Une campagne anti-algérienne est menée depuis plusieurs mois en France, d’abord menée par les milieux de l’extrême-droite française et les lobbies sionistes, puis reprise à bon compte par ses relais au sein du gouvernement français sur fond de crise politique aigüe. Une campagne qui atteint son point d’orgue et qui a suscité de nombreuses dénonciations aussi bien en Algérie en France.

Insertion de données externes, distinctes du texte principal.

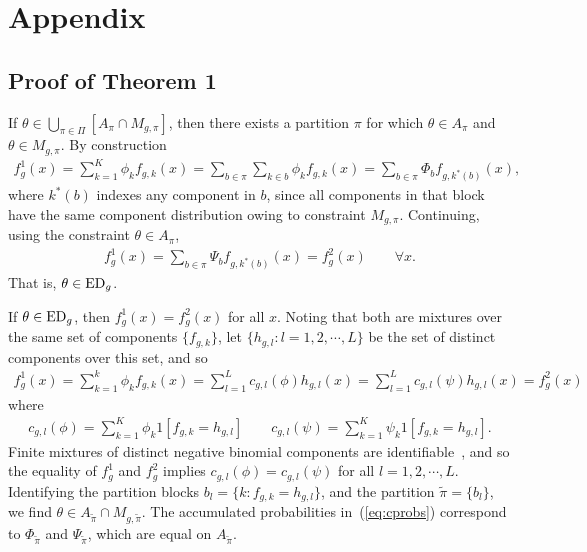 \documentclass[aoas,preprint]{imsart}
\begin{document}
%



\newpage

 
\section*{Appendix}

\subsection*{Proof of Theorem 1}

If $\theta \in \bigcup_{\pi \in \Pi} \left[ A_{\pi} \cap M_{g, \pi} \right]$, then there exists a partition $\pi$
for which $\theta \in A_\pi$ and $\theta \in M_{g,\pi}$.   By construction
\begin{eqnarray*}
f^1_g(x) = \sum_{k=1}^K \phi_k f_{g,k}(x) 
         = \sum_{b \in \pi} \sum_{k \in b} \phi_k f_{g,k}(x) 
         = \sum_{b \in \pi} \Phi_b f_{g,k^*(b)}(x) ,
\end{eqnarray*}
where $k^*(b)$ indexes any component in $b$, since all components in that block have the same component distribution
owing to constraint $M_{g,\pi}$. Continuing, using the constraint $\theta \in A_{\pi}$,
\begin{eqnarray*}
f^1_g(x) = \sum_{b \in \pi} \Psi_b f_{g,k^*(b)}(x) = f^2_g(x)   \qquad \forall x.
\end{eqnarray*}
That is, $\theta \in {\mbox {\rm ED}}_g$.


If $\theta \in {\mbox {\rm ED}}_g$, then $f^1_g(x) = f^2_g(x)$ for all $x$.  Noting that both are mixtures over
the same set of components $\{ f_{g,k} \}$, let $\{ h_{g,l} : l=1,2, \cdots, L\}$ be the set of distinct 
components over this set, and so
\begin{eqnarray*}
f^1_g(x) = \sum_{k=1}^k \phi_k f_{g,k}(x)   
         = \sum_{l=1}^L c_{g,l} (\phi) h_{g,l}(x) 
         = \sum_{l=1}^L c_{g,l} (\psi) h_{g,l}(x) 
         = f^2_g(x ) 
\end{eqnarray*}
where
\begin{eqnarray}
\label{eq:cprobs}
c_{g,l}(\phi) = \sum_{k=1}^K \phi_k 1[ f_{g,k} = h_{g,l} ]   \qquad
c_{g,l}(\psi) = \sum_{k=1}^K \psi_k 1[ f_{g,k} = h_{g,l} ]  .
\end{eqnarray}
Finite mixtures of distinct negative binomial components are identifiable~\citep{yak68}, and so the equality
of $f^1_g$ and $f^2_g$ implies $c_{g,l} (\phi) = c_{g,l} (\psi)$ for all $l=1,2, \cdots, L$.  
Identifying the partition blocks $b_l = \{ k: f_{g,k} = h_{g,l} \}$, and the partition $\tilde \pi = \{b_l\}$,
we find $\theta \in A_{\tilde \pi} \cap M_{g, \tilde \pi}$. The accumulated probabilities in~(\ref{eq:cprobs})
correspond to $\Phi_{\tilde \pi}$ and $\Psi_{\tilde \pi}$, which are equal on $A_{\tilde \pi}$.
\end{document}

Dans le contexte des récentes tensions diplomatiques entre la France et l’Algérie, l’ancien ministre de la Communication et diplomate, Abdelaziz Rahabi, s’est exprimé sur son compte X concernant les propos du ministre français Bruno Rétaillau. Dans sa déclaration, Rahabi a dénoncé ce qu’il qualifie d’« algérophobie élevée au rang de raison d’État », soulignant que « le ton martial, souvent arrogant des ministres français des Affaires étrangères et de l’Intérieur à l’égard de l’Algérie relève plus du ballet des insignifiants que d’une véritable crise diplomatique en l’absence de tout motif sérieux pour expliquer le rappel de tout ce que la France compte comme algérophobes ». Il a également pointé du doigt la stratégie politique française, affirmant qu’ils ont « cherché et réussi à faire de l’Algérie une question prioritaire dans leur agenda politique sans mesurer que cela conduirait à des crises récurrentes et à un choc des souverainetés entre les deux pays ». Le diplomate a mis en perspective cette situation avec un contexte plus large, notant que « la montée des populismes dans des pays au passé colonial ou fasciste comme la France, l’Allemagne ou l’Italie a alimenté la rente mémorielle négative d’une partie des élites politique, sociale et médiatique les plus influentes ». Le Conseil National des Journalistes Algériens (CNJA) a émis des préoccupations sérieuses concernant le traitement médiatique de certains organes de presse français, notamment Le Figaro, Europe 1, et Sud Radio. Le CNJA a particulièrement critiqué l’utilisation de figures controversées comme Chouaki Ben Zahra, dont les déclarations ont visé à discréditer la communauté algérienne en France tout en niant les crimes coloniaux. L’organisation a appelé à une intervention de la Fédération internationale des journalistes et à un retour à plus d’objectivité dans le traitement de l’information. L’organisation a également dénoncé les attaques visant « des institutions algériennes souveraines et des personnalités emblématiques de la communauté musulmane en France, telles que le recteur de la Grande Mosquée de Paris. Ces attaques, orchestrées et amplifiées par certains médias », qui « traduisent une volonté manifeste de détourner l’opinion publique et de créer des fractures artificielles ».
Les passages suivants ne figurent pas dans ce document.